Today is June 30th. It is a day that for the past 18 years has significance. There are no traditions or celebrations to mark its presence, usually just a phone call to my BFF.
June 30th is the day Melanie's mom died. And the day, we matured (somewhat) from the immature 20 year olds we were. I've spent much of the day reading my journal from that summer. What a difficult summer it was.
I've alluded to the time surrounding that time in our lives a little in this blog post HERE which was also published as an article on KSL HERE. There are other parts of that experience I'm willing to share, but only my parts of the experience. There are lots of other specifics that aren't my story to tell.
At that time in my life, I had a job working for a very good family friend.

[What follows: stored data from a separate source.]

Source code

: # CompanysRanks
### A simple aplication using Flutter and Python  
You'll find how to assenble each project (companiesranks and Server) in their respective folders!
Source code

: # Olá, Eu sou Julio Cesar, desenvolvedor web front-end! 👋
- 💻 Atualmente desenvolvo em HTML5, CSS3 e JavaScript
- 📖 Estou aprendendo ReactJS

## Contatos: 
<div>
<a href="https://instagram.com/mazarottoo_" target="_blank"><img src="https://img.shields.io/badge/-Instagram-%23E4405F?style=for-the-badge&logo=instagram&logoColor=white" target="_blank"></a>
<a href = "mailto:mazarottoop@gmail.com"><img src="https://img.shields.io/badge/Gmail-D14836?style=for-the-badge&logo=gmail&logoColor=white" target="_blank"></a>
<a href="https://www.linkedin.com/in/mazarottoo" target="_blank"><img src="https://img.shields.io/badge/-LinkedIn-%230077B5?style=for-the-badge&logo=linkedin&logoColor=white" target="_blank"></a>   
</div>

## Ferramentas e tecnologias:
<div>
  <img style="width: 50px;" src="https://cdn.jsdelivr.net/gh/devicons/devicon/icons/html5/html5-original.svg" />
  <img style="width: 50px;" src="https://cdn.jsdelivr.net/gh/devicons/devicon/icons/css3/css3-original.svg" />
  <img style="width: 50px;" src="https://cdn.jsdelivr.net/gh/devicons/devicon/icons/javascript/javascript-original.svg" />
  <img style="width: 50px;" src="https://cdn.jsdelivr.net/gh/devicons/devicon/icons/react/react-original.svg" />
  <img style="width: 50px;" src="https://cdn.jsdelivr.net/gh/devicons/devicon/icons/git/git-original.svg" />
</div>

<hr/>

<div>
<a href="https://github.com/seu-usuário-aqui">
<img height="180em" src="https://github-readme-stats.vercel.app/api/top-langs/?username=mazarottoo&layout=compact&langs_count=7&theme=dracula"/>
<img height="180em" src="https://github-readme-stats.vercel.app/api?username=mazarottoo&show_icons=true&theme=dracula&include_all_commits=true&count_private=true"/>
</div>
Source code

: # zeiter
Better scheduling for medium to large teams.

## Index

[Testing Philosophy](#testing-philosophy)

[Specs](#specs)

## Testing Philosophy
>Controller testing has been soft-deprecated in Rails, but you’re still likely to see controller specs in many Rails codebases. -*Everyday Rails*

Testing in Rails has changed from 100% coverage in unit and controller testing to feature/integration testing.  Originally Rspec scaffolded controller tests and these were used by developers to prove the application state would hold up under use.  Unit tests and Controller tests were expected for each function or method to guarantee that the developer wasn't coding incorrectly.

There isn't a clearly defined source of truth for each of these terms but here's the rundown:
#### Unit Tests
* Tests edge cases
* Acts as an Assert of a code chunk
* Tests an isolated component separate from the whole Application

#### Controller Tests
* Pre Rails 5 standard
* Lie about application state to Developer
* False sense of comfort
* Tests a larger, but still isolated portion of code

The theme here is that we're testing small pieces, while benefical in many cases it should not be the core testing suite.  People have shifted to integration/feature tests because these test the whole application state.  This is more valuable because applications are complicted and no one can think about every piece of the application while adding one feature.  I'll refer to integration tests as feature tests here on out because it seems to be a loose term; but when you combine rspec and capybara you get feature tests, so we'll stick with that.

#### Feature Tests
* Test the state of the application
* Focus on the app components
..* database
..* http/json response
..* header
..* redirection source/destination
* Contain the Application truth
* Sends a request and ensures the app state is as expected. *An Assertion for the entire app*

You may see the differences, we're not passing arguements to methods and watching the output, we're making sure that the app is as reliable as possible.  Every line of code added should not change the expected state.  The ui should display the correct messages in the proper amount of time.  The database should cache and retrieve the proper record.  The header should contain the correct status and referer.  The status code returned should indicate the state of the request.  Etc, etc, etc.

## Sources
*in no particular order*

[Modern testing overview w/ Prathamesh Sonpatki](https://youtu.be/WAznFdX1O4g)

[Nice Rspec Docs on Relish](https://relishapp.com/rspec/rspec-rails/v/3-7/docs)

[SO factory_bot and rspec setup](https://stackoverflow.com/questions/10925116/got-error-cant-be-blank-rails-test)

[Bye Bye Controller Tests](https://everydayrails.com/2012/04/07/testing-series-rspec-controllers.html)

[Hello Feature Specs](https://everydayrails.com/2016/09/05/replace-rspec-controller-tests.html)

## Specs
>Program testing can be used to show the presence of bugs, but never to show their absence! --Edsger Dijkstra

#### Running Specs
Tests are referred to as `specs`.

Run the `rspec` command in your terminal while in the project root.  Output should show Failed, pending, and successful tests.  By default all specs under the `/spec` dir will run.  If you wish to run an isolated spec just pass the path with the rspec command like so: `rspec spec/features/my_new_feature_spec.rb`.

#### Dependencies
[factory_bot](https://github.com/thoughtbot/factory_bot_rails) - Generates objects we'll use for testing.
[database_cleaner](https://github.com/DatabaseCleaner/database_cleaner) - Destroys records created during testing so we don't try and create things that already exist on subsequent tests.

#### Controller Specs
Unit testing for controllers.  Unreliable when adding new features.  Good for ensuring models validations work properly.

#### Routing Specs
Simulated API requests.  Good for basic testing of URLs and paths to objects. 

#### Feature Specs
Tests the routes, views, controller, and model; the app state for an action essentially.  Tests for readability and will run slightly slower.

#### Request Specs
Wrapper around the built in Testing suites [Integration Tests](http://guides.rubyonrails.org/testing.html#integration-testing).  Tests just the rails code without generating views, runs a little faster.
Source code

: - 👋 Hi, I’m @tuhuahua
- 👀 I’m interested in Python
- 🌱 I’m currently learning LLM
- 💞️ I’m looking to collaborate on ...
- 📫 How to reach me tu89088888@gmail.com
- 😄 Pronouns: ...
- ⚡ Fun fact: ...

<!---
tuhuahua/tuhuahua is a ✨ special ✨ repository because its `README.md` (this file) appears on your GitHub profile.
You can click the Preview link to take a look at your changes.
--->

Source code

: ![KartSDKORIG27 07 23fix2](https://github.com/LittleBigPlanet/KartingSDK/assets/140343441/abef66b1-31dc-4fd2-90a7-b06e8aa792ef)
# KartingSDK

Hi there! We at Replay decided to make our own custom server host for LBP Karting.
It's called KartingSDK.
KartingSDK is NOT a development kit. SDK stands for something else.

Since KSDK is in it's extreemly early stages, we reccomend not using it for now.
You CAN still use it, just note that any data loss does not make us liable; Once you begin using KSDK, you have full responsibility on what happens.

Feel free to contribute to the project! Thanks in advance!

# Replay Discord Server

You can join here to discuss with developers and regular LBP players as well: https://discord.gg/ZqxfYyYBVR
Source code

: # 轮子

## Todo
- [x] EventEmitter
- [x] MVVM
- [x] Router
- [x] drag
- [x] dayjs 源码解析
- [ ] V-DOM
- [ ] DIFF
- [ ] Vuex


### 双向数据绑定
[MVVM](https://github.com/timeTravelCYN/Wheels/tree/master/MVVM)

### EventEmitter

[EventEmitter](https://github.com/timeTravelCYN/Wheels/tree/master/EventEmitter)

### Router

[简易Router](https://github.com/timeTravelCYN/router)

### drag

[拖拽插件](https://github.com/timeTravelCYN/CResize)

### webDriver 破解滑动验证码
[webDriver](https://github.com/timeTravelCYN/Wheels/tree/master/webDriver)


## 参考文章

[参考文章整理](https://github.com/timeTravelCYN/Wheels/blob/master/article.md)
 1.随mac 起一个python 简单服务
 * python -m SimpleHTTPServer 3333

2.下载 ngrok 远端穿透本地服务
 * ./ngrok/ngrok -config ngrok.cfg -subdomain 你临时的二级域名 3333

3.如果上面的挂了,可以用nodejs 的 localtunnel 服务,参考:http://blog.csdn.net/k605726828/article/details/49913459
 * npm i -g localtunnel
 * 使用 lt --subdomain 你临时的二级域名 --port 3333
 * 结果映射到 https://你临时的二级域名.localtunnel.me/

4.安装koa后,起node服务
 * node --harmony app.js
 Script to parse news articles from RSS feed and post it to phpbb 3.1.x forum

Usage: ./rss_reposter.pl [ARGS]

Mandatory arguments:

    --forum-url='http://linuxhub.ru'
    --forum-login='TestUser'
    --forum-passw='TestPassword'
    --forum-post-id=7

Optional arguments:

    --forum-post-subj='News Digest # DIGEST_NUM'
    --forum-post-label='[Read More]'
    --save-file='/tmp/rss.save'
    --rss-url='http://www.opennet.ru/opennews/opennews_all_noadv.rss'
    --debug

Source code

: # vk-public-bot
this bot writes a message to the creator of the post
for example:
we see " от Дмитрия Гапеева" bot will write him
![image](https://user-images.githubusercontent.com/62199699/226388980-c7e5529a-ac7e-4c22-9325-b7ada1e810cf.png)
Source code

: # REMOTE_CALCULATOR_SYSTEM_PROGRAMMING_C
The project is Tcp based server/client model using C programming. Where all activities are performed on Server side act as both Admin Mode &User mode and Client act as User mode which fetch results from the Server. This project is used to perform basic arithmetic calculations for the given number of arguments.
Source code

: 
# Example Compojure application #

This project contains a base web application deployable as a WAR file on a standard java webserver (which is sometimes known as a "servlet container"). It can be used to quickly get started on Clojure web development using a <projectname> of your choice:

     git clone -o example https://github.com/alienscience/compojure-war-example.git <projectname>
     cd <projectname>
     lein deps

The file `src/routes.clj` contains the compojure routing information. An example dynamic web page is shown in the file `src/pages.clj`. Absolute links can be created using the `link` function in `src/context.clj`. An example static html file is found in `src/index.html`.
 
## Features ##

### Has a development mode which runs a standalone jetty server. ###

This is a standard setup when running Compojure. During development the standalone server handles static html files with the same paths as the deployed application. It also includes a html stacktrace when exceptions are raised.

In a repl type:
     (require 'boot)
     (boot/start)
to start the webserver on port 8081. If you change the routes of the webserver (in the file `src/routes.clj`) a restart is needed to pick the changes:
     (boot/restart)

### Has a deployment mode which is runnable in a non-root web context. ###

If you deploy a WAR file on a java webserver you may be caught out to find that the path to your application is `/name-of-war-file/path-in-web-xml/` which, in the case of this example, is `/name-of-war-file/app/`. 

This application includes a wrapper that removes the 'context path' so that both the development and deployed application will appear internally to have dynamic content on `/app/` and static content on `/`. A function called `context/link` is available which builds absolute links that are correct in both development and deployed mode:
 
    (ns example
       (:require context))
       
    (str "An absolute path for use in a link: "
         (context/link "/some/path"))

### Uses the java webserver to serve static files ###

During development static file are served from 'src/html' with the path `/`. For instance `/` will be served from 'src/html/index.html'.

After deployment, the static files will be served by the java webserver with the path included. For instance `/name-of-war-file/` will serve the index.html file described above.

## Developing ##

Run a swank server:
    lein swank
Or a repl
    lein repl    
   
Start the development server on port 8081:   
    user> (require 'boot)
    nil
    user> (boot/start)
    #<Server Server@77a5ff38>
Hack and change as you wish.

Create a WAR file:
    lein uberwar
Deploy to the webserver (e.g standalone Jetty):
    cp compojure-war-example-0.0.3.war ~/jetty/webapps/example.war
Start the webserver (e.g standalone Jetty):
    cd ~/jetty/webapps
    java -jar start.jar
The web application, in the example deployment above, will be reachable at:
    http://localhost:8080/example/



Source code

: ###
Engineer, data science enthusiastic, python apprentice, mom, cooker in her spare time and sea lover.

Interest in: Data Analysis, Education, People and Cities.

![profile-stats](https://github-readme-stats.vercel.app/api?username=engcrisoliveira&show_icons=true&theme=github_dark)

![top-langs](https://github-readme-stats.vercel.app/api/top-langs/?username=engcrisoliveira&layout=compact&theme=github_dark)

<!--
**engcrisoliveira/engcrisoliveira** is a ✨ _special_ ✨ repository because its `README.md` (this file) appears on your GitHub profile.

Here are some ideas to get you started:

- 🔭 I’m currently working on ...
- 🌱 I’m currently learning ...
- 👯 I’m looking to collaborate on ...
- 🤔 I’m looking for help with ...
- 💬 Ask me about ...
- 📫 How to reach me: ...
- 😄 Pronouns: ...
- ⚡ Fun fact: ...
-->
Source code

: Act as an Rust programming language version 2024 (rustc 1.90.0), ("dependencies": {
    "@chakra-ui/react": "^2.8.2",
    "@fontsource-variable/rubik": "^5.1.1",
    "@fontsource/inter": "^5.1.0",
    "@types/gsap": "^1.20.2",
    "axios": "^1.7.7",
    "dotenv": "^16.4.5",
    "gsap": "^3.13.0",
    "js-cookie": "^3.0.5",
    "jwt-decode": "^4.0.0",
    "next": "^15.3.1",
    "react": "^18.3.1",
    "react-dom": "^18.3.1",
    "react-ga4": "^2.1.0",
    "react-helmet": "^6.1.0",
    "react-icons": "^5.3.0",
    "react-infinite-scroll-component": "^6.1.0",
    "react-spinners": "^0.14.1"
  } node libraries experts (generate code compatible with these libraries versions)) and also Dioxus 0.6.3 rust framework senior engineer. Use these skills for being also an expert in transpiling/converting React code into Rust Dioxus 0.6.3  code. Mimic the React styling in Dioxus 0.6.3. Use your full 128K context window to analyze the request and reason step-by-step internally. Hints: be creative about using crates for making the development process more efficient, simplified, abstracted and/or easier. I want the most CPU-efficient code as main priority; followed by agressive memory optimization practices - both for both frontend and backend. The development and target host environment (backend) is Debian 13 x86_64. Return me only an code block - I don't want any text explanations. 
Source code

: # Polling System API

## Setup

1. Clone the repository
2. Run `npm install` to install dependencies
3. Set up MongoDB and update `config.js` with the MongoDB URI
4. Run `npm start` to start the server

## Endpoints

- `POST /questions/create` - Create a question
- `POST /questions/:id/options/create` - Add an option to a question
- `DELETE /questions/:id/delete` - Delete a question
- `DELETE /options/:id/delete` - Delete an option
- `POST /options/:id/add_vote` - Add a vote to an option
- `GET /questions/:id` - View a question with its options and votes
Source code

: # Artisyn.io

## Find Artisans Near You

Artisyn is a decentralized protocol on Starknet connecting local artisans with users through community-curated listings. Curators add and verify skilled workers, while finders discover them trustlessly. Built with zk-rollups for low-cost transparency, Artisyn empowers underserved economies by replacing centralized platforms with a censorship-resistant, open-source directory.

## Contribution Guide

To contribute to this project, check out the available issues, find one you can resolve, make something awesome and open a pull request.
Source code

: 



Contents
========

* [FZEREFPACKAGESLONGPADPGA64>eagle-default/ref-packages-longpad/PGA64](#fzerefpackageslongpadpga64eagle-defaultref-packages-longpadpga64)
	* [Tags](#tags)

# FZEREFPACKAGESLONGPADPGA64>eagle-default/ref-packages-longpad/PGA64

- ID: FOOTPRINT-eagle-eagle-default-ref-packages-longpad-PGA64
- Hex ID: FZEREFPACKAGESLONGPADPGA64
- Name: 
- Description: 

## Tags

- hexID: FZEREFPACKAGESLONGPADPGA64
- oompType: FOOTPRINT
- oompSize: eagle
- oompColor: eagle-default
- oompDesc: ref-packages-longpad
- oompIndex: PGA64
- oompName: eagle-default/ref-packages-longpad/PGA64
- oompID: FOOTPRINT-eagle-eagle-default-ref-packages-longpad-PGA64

He was very good to me with my schedule as a busy college student and the social life and school commitments that come with that time of life. I was never not able to take a day off if I wanted to, or leave early, or come in late. My boss(es) were very flexible. Except for this particular July 4th weekend.
July 4th of 1995 fell on a Tuesday, and my boss had decided to close the carpet store on Monday the 3rd too, and enjoy a long holiday. My particular job responsibilities were crucial on a Monday, in order for that week's accounts payable. Although my responsibilities were important to get done, anyone really could have done it for me. So when I planned to go to Lake Powell on vacation with Melanie and her family, it wasn't a big deal. While working the Wednesday before we were to leave on Friday, my boss informed me of the Monday closure and told me he really needed me to work on Saturday. I remember feeling a little bit of disappointment to not go to Lake Powell, but not as much as I think should have been normal for that time of my life.
My perspective 18 years later? I wonder if my boss Paul has any idea that him asking me to work that Saturday was probably absolute inspiration. I also think that I didn't try to compromise with him or feel disappointment, because it was the right thing to happen. There was a very subtle feeling of contentment with his decision. In more than 3 years of working there, that was the only time I was "denied" time off of work.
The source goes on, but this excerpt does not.